El shinrin-yoku, conocido como “baño de bosque”, surgió en Japón en la década de 1980 y propone algo mucho más sencillo de lo que su nombre podría sugerir: pasar tiempo en un entorno forestal prestando atención a los sentidos, al ritmo de la respiración y al paisaje, en lugar de recorrerlo con prisa.

La práctica ha despertado un creciente interés científico. Diversas revisiones han encontrado asociaciones entre la exposición a bosques y mejoras en algunos indicadores físicos y psicológicos, incluidos estrés, ansiedad, estado de ánimo, presión arterial y determinados marcadores fisiológicos. 

Un bosque con siglos de historia

Bussaco tampoco es un escenario natural creado recientemente para responder al boom del wellness. Su historia comienza en el siglo XVII. En 1628, la Orden de los Carmelitas Descalzos estableció ahí un espacio dedicado a la oración y al aislamiento. Con el paso del tiempo, el bosque fue adquiriendo una extraordinaria diversidad botánica, incluyendo especies provenientes de otras partes del mundo.

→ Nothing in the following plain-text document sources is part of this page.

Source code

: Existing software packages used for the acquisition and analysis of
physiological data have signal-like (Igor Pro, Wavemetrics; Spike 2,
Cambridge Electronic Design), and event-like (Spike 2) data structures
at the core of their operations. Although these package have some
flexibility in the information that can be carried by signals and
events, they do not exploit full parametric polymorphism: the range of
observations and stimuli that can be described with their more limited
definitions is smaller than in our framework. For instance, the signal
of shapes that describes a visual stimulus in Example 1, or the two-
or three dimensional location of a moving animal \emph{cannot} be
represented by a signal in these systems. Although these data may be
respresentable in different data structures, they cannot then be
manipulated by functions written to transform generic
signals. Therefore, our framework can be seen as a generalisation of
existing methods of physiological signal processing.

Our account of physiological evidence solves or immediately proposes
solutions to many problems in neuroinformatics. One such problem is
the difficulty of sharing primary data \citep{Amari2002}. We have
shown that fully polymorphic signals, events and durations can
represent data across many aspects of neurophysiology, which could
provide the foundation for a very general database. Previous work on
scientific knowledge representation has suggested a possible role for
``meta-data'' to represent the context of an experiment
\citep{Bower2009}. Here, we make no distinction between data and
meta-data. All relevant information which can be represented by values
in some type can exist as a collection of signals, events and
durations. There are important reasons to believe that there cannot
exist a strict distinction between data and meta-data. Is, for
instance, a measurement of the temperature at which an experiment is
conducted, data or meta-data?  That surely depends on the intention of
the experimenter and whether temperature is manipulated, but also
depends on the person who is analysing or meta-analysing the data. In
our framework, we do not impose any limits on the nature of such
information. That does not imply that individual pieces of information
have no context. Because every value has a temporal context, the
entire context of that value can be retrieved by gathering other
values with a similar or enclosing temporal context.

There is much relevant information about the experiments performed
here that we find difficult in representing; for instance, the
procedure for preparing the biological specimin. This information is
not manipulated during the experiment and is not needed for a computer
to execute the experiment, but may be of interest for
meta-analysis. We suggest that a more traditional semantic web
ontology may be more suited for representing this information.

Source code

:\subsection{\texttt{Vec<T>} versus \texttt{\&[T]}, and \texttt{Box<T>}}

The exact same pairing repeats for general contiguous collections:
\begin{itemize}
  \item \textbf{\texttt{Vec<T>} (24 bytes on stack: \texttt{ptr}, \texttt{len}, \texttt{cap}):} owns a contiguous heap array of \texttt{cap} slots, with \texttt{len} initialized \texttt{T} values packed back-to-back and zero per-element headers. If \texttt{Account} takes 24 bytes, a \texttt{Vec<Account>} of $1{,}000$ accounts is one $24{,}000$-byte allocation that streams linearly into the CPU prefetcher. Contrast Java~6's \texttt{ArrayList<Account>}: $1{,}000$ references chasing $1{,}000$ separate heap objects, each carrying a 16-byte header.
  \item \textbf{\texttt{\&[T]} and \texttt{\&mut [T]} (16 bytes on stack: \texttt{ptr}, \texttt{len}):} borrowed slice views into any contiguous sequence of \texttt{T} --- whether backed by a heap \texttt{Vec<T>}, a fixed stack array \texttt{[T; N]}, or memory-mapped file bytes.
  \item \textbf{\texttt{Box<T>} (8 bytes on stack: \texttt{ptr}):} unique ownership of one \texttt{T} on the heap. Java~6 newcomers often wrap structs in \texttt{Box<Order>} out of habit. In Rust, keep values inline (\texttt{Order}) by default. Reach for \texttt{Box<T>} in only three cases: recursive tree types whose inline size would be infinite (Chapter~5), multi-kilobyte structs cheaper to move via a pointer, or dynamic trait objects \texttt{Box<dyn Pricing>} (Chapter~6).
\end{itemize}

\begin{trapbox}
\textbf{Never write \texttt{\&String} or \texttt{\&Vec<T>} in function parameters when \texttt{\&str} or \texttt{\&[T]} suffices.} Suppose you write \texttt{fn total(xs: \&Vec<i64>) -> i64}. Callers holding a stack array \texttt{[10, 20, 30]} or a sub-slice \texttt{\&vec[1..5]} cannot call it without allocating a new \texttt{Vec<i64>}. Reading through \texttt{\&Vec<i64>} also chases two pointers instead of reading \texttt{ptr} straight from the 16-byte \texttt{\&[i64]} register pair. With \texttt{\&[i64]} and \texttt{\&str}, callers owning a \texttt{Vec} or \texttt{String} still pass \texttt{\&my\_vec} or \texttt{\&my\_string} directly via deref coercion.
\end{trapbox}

Durante el siglo XIX se añadieron jardines y lagos, y el arquitecto italiano Luigi Manini diseñó el palacio que hoy se conoce como Palace Hotel Bussaco. Dentro de la propiedad también sobreviven las ruinas del antiguo convento, un museo militar, el Valle de los Helechos y el llamado Bosque Relicto, una zona que conserva especies nativas y una estructura forestal particularmente valiosa.